***** Given data *****

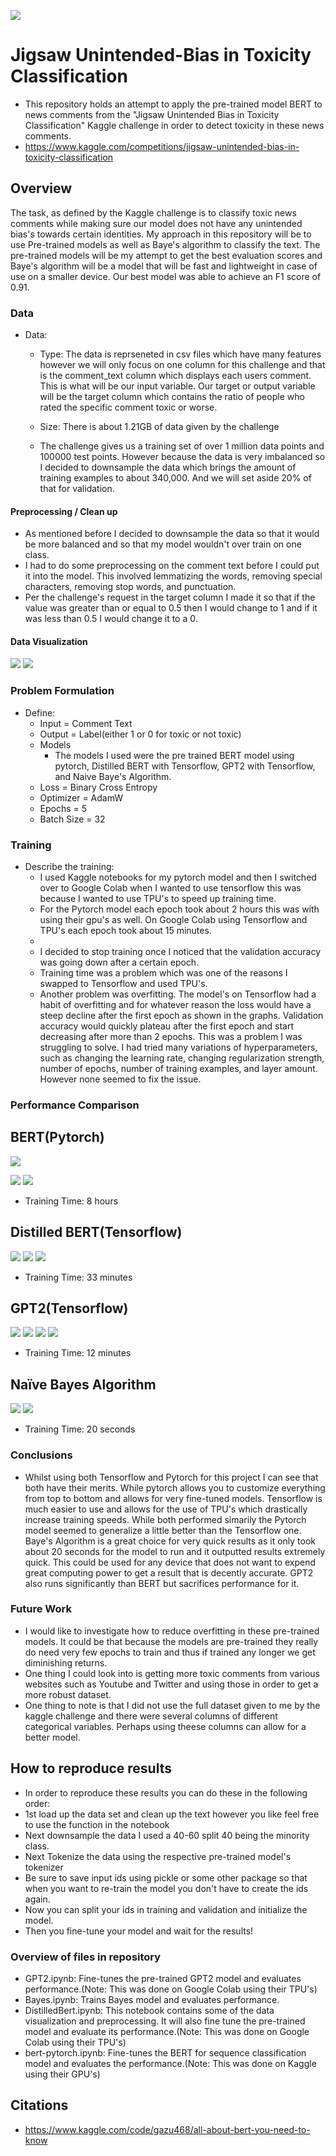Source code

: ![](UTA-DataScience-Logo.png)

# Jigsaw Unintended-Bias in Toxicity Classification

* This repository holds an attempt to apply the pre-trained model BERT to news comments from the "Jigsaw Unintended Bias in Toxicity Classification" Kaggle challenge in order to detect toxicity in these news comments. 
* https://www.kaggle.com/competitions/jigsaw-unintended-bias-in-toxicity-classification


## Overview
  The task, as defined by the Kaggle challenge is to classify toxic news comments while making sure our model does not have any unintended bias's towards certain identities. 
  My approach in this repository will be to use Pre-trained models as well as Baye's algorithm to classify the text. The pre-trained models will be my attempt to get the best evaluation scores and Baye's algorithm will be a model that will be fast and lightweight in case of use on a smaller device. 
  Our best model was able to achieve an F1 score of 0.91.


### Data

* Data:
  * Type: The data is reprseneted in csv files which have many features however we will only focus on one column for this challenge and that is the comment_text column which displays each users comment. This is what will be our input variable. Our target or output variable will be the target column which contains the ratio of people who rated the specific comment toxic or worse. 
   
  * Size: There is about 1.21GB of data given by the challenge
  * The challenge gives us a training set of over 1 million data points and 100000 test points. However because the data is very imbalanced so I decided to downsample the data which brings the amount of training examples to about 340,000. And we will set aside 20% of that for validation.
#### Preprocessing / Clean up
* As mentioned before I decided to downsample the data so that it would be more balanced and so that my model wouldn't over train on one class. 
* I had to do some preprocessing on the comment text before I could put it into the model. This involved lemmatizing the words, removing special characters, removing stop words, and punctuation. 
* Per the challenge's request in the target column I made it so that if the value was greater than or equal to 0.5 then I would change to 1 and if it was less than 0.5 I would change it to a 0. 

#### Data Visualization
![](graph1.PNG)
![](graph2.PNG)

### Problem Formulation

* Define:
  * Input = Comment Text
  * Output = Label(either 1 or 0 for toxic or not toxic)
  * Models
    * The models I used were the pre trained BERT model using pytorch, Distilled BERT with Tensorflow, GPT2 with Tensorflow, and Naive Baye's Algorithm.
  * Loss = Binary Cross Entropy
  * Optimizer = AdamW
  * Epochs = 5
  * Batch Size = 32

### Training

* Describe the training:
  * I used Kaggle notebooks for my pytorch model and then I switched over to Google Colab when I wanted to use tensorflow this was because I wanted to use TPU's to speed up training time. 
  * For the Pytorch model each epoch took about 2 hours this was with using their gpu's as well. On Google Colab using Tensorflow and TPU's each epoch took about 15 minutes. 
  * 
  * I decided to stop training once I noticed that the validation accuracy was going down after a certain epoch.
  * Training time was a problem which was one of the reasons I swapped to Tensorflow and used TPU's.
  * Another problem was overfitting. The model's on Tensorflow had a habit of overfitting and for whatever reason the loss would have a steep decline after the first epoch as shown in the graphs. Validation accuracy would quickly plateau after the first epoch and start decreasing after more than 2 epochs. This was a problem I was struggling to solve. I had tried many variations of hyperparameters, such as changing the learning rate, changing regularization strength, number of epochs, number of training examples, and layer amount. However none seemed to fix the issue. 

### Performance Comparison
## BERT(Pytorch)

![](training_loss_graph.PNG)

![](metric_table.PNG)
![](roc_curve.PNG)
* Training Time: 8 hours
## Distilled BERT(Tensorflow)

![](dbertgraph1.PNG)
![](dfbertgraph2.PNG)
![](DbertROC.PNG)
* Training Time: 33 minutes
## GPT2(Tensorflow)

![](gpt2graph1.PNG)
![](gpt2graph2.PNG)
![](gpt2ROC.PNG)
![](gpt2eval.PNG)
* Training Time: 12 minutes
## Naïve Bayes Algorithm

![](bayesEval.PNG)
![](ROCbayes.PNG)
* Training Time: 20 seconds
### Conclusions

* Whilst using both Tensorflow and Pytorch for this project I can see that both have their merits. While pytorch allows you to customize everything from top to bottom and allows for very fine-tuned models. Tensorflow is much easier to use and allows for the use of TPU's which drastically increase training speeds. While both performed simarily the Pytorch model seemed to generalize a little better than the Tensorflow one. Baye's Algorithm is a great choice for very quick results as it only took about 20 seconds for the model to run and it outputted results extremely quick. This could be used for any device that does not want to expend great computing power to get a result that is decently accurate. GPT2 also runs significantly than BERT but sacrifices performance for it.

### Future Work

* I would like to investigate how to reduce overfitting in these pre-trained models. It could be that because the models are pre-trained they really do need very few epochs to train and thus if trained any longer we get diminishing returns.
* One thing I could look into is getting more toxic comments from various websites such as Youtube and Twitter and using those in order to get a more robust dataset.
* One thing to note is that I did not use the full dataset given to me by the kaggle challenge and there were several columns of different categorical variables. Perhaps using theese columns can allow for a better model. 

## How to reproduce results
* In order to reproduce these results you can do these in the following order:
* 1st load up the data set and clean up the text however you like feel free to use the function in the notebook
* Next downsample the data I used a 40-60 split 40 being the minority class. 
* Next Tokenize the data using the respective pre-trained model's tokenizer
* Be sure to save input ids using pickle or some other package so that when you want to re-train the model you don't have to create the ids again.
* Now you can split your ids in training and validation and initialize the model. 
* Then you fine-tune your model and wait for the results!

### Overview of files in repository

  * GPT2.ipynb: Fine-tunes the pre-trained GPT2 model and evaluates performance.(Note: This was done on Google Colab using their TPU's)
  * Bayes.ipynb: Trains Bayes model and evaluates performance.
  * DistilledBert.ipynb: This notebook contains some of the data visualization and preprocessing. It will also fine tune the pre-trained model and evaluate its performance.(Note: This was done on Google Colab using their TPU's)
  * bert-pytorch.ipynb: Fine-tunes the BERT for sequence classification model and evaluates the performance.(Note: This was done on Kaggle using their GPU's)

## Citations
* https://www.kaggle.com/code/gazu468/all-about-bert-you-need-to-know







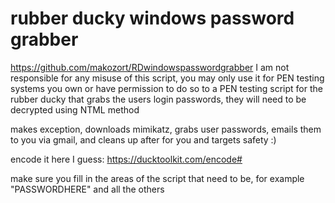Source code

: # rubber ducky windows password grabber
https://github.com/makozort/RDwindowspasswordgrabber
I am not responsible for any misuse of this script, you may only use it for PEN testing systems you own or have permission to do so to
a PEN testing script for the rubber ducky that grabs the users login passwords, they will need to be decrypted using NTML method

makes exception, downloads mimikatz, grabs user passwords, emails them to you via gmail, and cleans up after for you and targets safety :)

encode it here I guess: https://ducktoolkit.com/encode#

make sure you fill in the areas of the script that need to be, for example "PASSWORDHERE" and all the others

*****

In your copy, every entry above must match word for word, and no picture may appear.

Source code

: ![](UTA-DataScience-Logo.png)

# Jigsaw Unintended-Bias in Toxicity Classification

* This repository holds an attempt to apply the pre-trained model BERT to news comments from the "Jigsaw Unintended Bias in Toxicity Classification" Kaggle challenge in order to detect toxicity in these news comments. 
* https://www.kaggle.com/competitions/jigsaw-unintended-bias-in-toxicity-classification


## Overview
  The task, as defined by the Kaggle challenge is to classify toxic news comments while making sure our model does not have any unintended bias's towards certain identities. 
  My approach in this repository will be to use Pre-trained models as well as Baye's algorithm to classify the text. The pre-trained models will be my attempt to get the best evaluation scores and Baye's algorithm will be a model that will be fast and lightweight in case of use on a smaller device. 
  Our best model was able to achieve an F1 score of 0.91.


### Data

* Data:
  * Type: The data is reprseneted in csv files which have many features however we will only focus on one column for this challenge and that is the comment_text column which displays each users comment. This is what will be our input variable. Our target or output variable will be the target column which contains the ratio of people who rated the specific comment toxic or worse. 
   
  * Size: There is about 1.21GB of data given by the challenge
  * The challenge gives us a training set of over 1 million data points and 100000 test points. However because the data is very imbalanced so I decided to downsample the data which brings the amount of training examples to about 340,000. And we will set aside 20% of that for validation.
#### Preprocessing / Clean up
* As mentioned before I decided to downsample the data so that it would be more balanced and so that my model wouldn't over train on one class. 
* I had to do some preprocessing on the comment text before I could put it into the model. This involved lemmatizing the words, removing special characters, removing stop words, and punctuation. 
* Per the challenge's request in the target column I made it so that if the value was greater than or equal to 0.5 then I would change to 1 and if it was less than 0.5 I would change it to a 0. 

#### Data Visualization
![](graph1.PNG)
![](graph2.PNG)

### Problem Formulation

* Define:
  * Input = Comment Text
  * Output = Label(either 1 or 0 for toxic or not toxic)
  * Models
    * The models I used were the pre trained BERT model using pytorch, Distilled BERT with Tensorflow, GPT2 with Tensorflow, and Naive Baye's Algorithm.
  * Loss = Binary Cross Entropy
  * Optimizer = AdamW
  * Epochs = 5
  * Batch Size = 32

### Training

* Describe the training:
  * I used Kaggle notebooks for my pytorch model and then I switched over to Google Colab when I wanted to use tensorflow this was because I wanted to use TPU's to speed up training time. 
  * For the Pytorch model each epoch took about 2 hours this was with using their gpu's as well. On Google Colab using Tensorflow and TPU's each epoch took about 15 minutes. 
  * 
  * I decided to stop training once I noticed that the validation accuracy was going down after a certain epoch.
  * Training time was a problem which was one of the reasons I swapped to Tensorflow and used TPU's.
  * Another problem was overfitting. The model's on Tensorflow had a habit of overfitting and for whatever reason the loss would have a steep decline after the first epoch as shown in the graphs. Validation accuracy would quickly plateau after the first epoch and start decreasing after more than 2 epochs. This was a problem I was struggling to solve. I had tried many variations of hyperparameters, such as changing the learning rate, changing regularization strength, number of epochs, number of training examples, and layer amount. However none seemed to fix the issue. 

### Performance Comparison
## BERT(Pytorch)

![](training_loss_graph.PNG)

![](metric_table.PNG)
![](roc_curve.PNG)
* Training Time: 8 hours
## Distilled BERT(Tensorflow)

![](dbertgraph1.PNG)
![](dfbertgraph2.PNG)
![](DbertROC.PNG)
* Training Time: 33 minutes
## GPT2(Tensorflow)

![](gpt2graph1.PNG)
![](gpt2graph2.PNG)
![](gpt2ROC.PNG)
![](gpt2eval.PNG)
* Training Time: 12 minutes
## Naïve Bayes Algorithm

![](bayesEval.PNG)
![](ROCbayes.PNG)
* Training Time: 20 seconds
### Conclusions

* Whilst using both Tensorflow and Pytorch for this project I can see that both have their merits. While pytorch allows you to customize everything from top to bottom and allows for very fine-tuned models. Tensorflow is much easier to use and allows for the use of TPU's which drastically increase training speeds. While both performed simarily the Pytorch model seemed to generalize a little better than the Tensorflow one. Baye's Algorithm is a great choice for very quick results as it only took about 20 seconds for the model to run and it outputted results extremely quick. This could be used for any device that does not want to expend great computing power to get a result that is decently accurate. GPT2 also runs significantly than BERT but sacrifices performance for it.

### Future Work

* I would like to investigate how to reduce overfitting in these pre-trained models. It could be that because the models are pre-trained they really do need very few epochs to train and thus if trained any longer we get diminishing returns.
* One thing I could look into is getting more toxic comments from various websites such as Youtube and Twitter and using those in order to get a more robust dataset.
* One thing to note is that I did not use the full dataset given to me by the kaggle challenge and there were several columns of different categorical variables. Perhaps using theese columns can allow for a better model. 

## How to reproduce results
* In order to reproduce these results you can do these in the following order:
* 1st load up the data set and clean up the text however you like feel free to use the function in the notebook
* Next downsample the data I used a 40-60 split 40 being the minority class. 
* Next Tokenize the data using the respective pre-trained model's tokenizer
* Be sure to save input ids using pickle or some other package so that when you want to re-train the model you don't have to create the ids again.
* Now you can split your ids in training and validation and initialize the model. 
* Then you fine-tune your model and wait for the results!

### Overview of files in repository

  * GPT2.ipynb: Fine-tunes the pre-trained GPT2 model and evaluates performance.(Note: This was done on Google Colab using their TPU's)
  * Bayes.ipynb: Trains Bayes model and evaluates performance.
  * DistilledBert.ipynb: This notebook contains some of the data visualization and preprocessing. It will also fine tune the pre-trained model and evaluate its performance.(Note: This was done on Google Colab using their TPU's)
  * bert-pytorch.ipynb: Fine-tunes the BERT for sequence classification model and evaluates the performance.(Note: This was done on Kaggle using their GPU's)

## Citations
* https://www.kaggle.com/code/gazu468/all-about-bert-you-need-to-know







Source code

: # rubber ducky windows password grabber
https://github.com/makozort/RDwindowspasswordgrabber
I am not responsible for any misuse of this script, you may only use it for PEN testing systems you own or have permission to do so to
a PEN testing script for the rubber ducky that grabs the users login passwords, they will need to be decrypted using NTML method

makes exception, downloads mimikatz, grabs user passwords, emails them to you via gmail, and cleans up after for you and targets safety :)

encode it here I guess: https://ducktoolkit.com/encode#

make sure you fill in the areas of the script that need to be, for example "PASSWORDHERE" and all the others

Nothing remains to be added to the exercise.